### Task objective
Every line below that includes the word "years" needs to be copied.

Document images with source code:
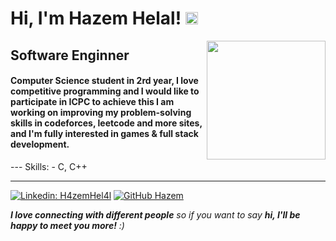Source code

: <h1> Hi, I'm Hazem Helal! 
<img src="https://media0.giphy.com/media/LTGj1ANVfZwkESj0UN/200w.gif?cid=82a1493babfjoe3jghjl6yyzmiybskw7u1tpd68t53tjhpbe&rid=200w.gif&ct=g" width="20"></h1>
<img align='right' src="https://github.com/h4zemhel4l/H4zemHel4l/blob/main/image-asset.gif" width="190">
<h2> Software Enginner </h2>

<h4>
Computer Science student in 2rd year, I love competitive programming and I would like to participate in ICPC to achieve this I am working on improving my problem-solving skills in codeforces, leetcode and more sites, and I'm fully interested in games & full stack development.
</h4>
---
Skills:
- C, C++ 

---
[![Linkedin: H4zemHel4l](https://img.shields.io/badge/-H4zemHel4l-blue?style=flat-square&logo=Linkedin&logoColor=white&link=https://www.linkedin.com/in/H4zemHel4l)](https://www.linkedin.com/in/H4zemhel4l)
[![GitHub Hazem](https://img.shields.io/github/followers/H4zemHel4l?label=follow&style=social)](https://github.com/h4zemhel4l)


<em><b>I love connecting with different people</b> so if you want to say <b>hi, I'll be happy to meet you more!</b> :)</em>
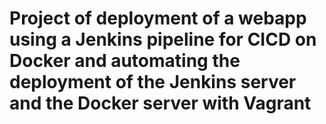 # Project of deployment of a webapp using a Jenkins pipeline for CICD on Docker and automating the deployment of the Jenkins server and the Docker server with Vagrant
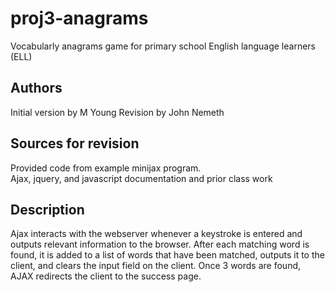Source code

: # proj3-anagrams
Vocabularly anagrams game for primary school English language learners (ELL)

## Authors
Initial version by M Young
Revision by John Nemeth

## Sources for revision       
Provided code from example minijax program.  
Ajax, jquery, and javascript documentation and prior class work 

## Description
Ajax interacts with the webserver whenever a keystroke is entered and outputs relevant information to the browser.
After each matching word is found, it is added to a list of words that have been matched, outputs it to the client,
and clears the input field on the client. Once 3 words are found, AJAX redirects the client to the success page. 
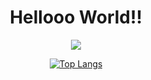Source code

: <h1 align="center">Hellooo World!!</h1>

<div id="header" align="center">
  
  <img src="https://wallpaperaccess.com/full/849790.gif"/>
 

</div>
<div align="center">


[![Top Langs](https://github-readme-stats.vercel.app/api/top-langs/?username=gursimar03&layout=compact)](https://github.com/anuraghazra/github-readme-stats)
</div>

<!--
**gursimar03/gursimar03** is a ✨ _special_ ✨ repository because its `README.md` (this file) appears on your GitHub profile.

Here are some ideas to get you started:

- 🔭 I’m currently working on ...
- 🌱 I’m currently learning ...
- 👯 I’m looking to collaborate on ...
- 🤔 I’m looking for help with ...
- 💬 Ask me about ...
- 📫 How to reach me: ...
- 😄 Pronouns: ...
- ⚡ Fun fact: ...
-->

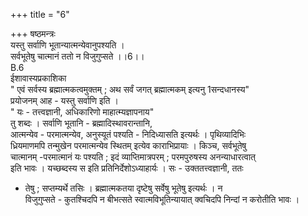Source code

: +++
title = "6"

+++
षष्ठमन्त्रः  
यस्तु सर्वाणि भूतान्यात्मन्येवानुपश्यति ।  
सर्वभूतेषु चात्मानं ततो न विजुगुप्सते ।।6।।  
B.6  
ईशावास्यप्रकाशिका  
" एवं सर्वस्य ब्रह्मात्मकत्वमुक्तम् ; अथ सर्वं जगत् ब्रह्मात्मकम् इत्यनु 1सन्दधानस्य"  
प्रयोजनम् आह - यस्तु सर्वाणि इति ।  
" यः - तत्त्वज्ञानी, अधिकारिणो माहात्म्यज्ञापनाय"  
तु शब्दः । सर्वाणि भूतानि - ब्रह्मादिस्थावरान्तानि,  
आत्मन्येव - परमात्मन्येव, अनुस्यूतं पश्यति - निदिध्यासति इत्यर्थः । पृथिव्यादिभिः  
ध्रियमाणमपि तन्मुखेन परमात्मन्येव स्थितम् इत्येव काराभिप्रायाः । किञ्च, सर्वभूतेषु  
चात्मानम् -परमात्मानं यः पश्यति ; इदं व्याप्तिमात्रपरम् ; परमपुरुषस्य अनन्याधारत्वात्  
इति भावः । यच्छब्दस्य स इति प्रतिनिर्देशोऽध्याहार्यः । सः - उक्ततत्त्वज्ञानी, ततः  
- तेषु ; सप्तम्यर्थे तसिः । ब्रह्मात्मकतया दृष्टेषु सर्वेषु भूतेषु इत्यर्थः । न  
विजुगुप्सते - कुतश्चिदपि न बीभत्सते स्वात्मविभूतिन्यायात् क्वचिदपि निन्दां न करोतीति भावः ।
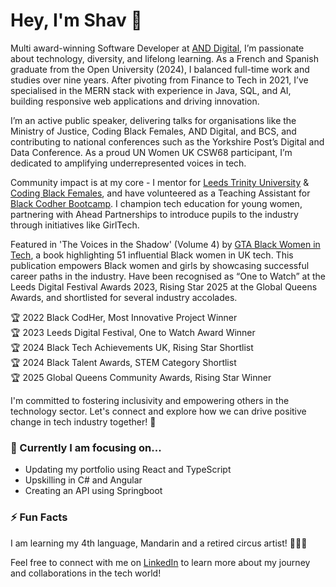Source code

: # Hey, I'm Shav 👋

Multi award-winning Software Developer at [AND Digital](https://www.and.digital), I’m passionate about technology, diversity, and lifelong learning. As a French and Spanish graduate from the Open University (2024), I balanced full-time work and studies over nine years. After pivoting from Finance to Tech in 2021, I’ve specialised in the MERN stack with experience in Java, SQL, and AI, building responsive web applications and driving innovation.

I’m an active public speaker, delivering talks for organisations like the Ministry of Justice, Coding Black Females, AND Digital, and BCS, and contributing to national conferences such as the Yorkshire Post’s Digital and Data Conference. As a proud UN Women UK CSW68 participant, I’m dedicated to amplifying underrepresented voices in tech.

Community impact is at my core - I mentor for [Leeds Trinity University](https://www.leedstrinity.ac.uk/) & [Coding Black Females](https://codingblackfemales.com/), and have volunteered as a Teaching Assistant for [Black Codher Bootcamp](https://blackcodher.com/). I champion tech education for young women, partnering with Ahead Partnerships to introduce pupils to the industry through initiatives like GirlTech.

Featured in 'The Voices in the Shadow' (Volume 4) by [GTA Black Women in Tech](https://theblackwomenintech.com/the-voices-in-the-shadow-4/), a book highlighting 51 influential Black women in UK tech. This publication empowers Black women and girls by showcasing successful career paths in the industry. Have been recognised as “One to Watch” at the Leeds Digital Festival Awards 2023, Rising Star 2025 at the Global Queens Awards, and shortlisted for several industry accolades.

🏆 2022 Black CodHer, Most Innovative Project Winner </br>
🏆 2023 Leeds Digital Festival, One to Watch Award Winner </br>
🏆 2024 Black Tech Achievements UK, Rising Star Shortlist </br>
🏆 2024 Black Talent Awards, STEM Category Shortlist </br>
🏆 2025 Global Queens Community Awards, Rising Star Winner

I'm committed to fostering inclusivity and empowering others in the technology sector. Let's connect and explore how we can drive positive change in tech industry together! 💜

### 🔭 Currently I am focusing on...

- Updating my portfolio using React and TypeScript
- Upskilling in C# and Angular
- Creating an API using Springboot

### ⚡ Fun Facts

I am learning my 4th language, Mandarin and a retired circus artist! 🤸🏾‍♀️

Feel free to connect with me on [LinkedIn](https://www.linkedin.com/in/shavana-peynado/) to learn more about my journey and collaborations in the tech world!

<!--
**sxpydo/sxpydo** is a ✨ _special_ ✨ repository because its `README.md` (this file) appears on your GitHub profile.

Here are some ideas to get you started:

- 🔭 I’m currently working on ...
- 🌱 I’m currently learning ...
- 👯 I’m looking to collaborate on ...
- 🤔 I’m looking for help with ...
- 💬 Ask me about ...
- 📫 How to reach me: ...
- 😄 Pronouns: ...
- ⚡ Fun fact: ...
-->
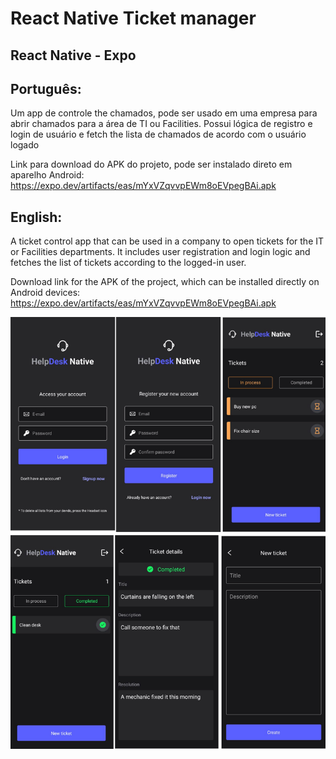 # React Native Ticket manager

## React Native - Expo
  
## Português:

Um app de controle the chamados, pode ser usado em uma empresa para abrir chamados para a área de TI ou Facilities.
Possui lógica de registro e login de usuário e fetch the lista de chamados de acordo com o usuário logado

Link para download do APK do projeto, pode ser instalado direto em aparelho Android:
https://expo.dev/artifacts/eas/mYxVZqvvpEWm8oEVpegBAi.apk

## English:

A ticket control app that can be used in a company to open tickets for the IT or Facilities departments.
It includes user registration and login logic and fetches the list of tickets according to the logged-in user.

Download link for the APK of the project, which can be installed directly on Android devices:
https://expo.dev/artifacts/eas/mYxVZqvvpEWm8oEVpegBAi.apk

![My Image](Screens.png)
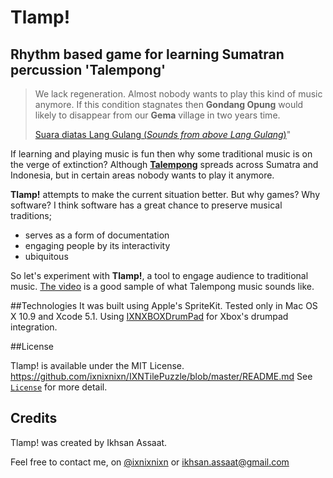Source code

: Tlamp!
======

## Rhythm based game for learning Sumatran percussion 'Talempong'

> We lack regeneration. Almost nobody wants to play this kind of music anymore. If this condition stagnates then **Gondang Opung** would likely to disappear from our **Gema** village in two years time.
>
>
>[Suara diatas Lang Gulang (*Sounds from above Lang Gulang*)](https://vimeo.com/53866898)" 

If learning and playing music is fun then why some traditional music is on the verge of extinction? Although [**Talempong**](http://en.wikipedia.org/wiki/Talempong) spreads across Sumatra and Indonesia, but in certain areas nobody wants to play it anymore. 

**Tlamp!** attempts to make the current situation better. But why games? Why software? I think software has a great chance to preserve musical traditions;

- serves as a form of documentation
- engaging people by its interactivity
- ubiquitous

So let's experiment with **Tlamp!**, a tool to engage audience to traditional music. [The video](http://youtu.be/VEmX-1_DQPA) is a good sample of what Talempong music sounds like.

##Technologies
It was built using Apple's SpriteKit. Tested only in Mac OS X 10.9 and Xcode 5.1. Using [IXNXBOXDrumPad](https://github.com/ixnixnixn/IXNXBOXDrumpad) for Xbox's drumpad integration.

##License

Tlamp! is available under the MIT License.
https://github.com/ixnixnixn/IXNTilePuzzle/blob/master/README.md
See [`License`](https://github.com/ixnixnixn/) for more detail.

## Credits

Tlamp! was created by Ikhsan Assaat. 

Feel free to contact me, on [@ixnixnixn](http://twitter.com/ixnixnixn) or [ikhsan.assaat@gmail.com](mailto:ikhsan.assaat@gmail.com)
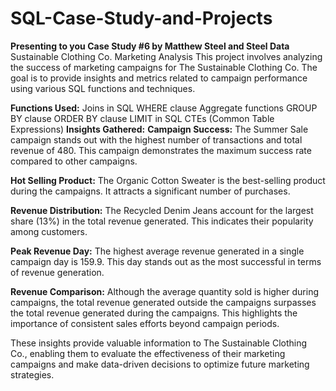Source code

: # SQL-Case-Study-and-Projects
**Presenting to you Case Study #6 by Matthew Steel and Steel Data**
Sustainable Clothing Co. Marketing Analysis
This project involves analyzing the success of marketing campaigns for The Sustainable Clothing Co. The goal is to provide insights and metrics related to campaign performance using various SQL functions and techniques.

**Functions Used:**
Joins in SQL
WHERE clause
Aggregate functions
GROUP BY clause
ORDER BY clause
LIMIT in SQL
CTEs (Common Table Expressions)
**Insights Gathered:**
**Campaign Success:** The Summer Sale campaign stands out with the highest number of transactions and total revenue of 480. This campaign demonstrates the maximum success rate compared to other campaigns.

**Hot Selling Product:** The Organic Cotton Sweater is the best-selling product during the campaigns. It attracts a significant number of purchases.

**Revenue Distribution:** The Recycled Denim Jeans account for the largest share (13%) in the total revenue generated. This indicates their popularity among customers.

**Peak Revenue Day:** The highest average revenue generated in a single campaign day is 159.9. This day stands out as the most successful in terms of revenue generation.

**Revenue Comparison:** Although the average quantity sold is higher during campaigns, the total revenue generated outside the campaigns surpasses the total revenue generated during the campaigns. This highlights the importance of consistent sales efforts beyond campaign periods.

These insights provide valuable information to The Sustainable Clothing Co., enabling them to evaluate the effectiveness of their marketing campaigns and make data-driven decisions to optimize future marketing strategies.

### Written answer
Multi award-winning Software Developer at [AND Digital](https://www.and.digital), I’m passionate about technology, diversity, and lifelong learning. As a French and Spanish graduate from the Open University (2024), I balanced full-time work and studies over nine years. After pivoting from Finance to Tech in 2021, I’ve specialised in the MERN stack with experience in Java, SQL, and AI, building responsive web applications and driving innovation.
> We lack regeneration. Almost nobody wants to play this kind of music anymore. If this condition stagnates then **Gondang Opung** would likely to disappear from our **Gema** village in two years time.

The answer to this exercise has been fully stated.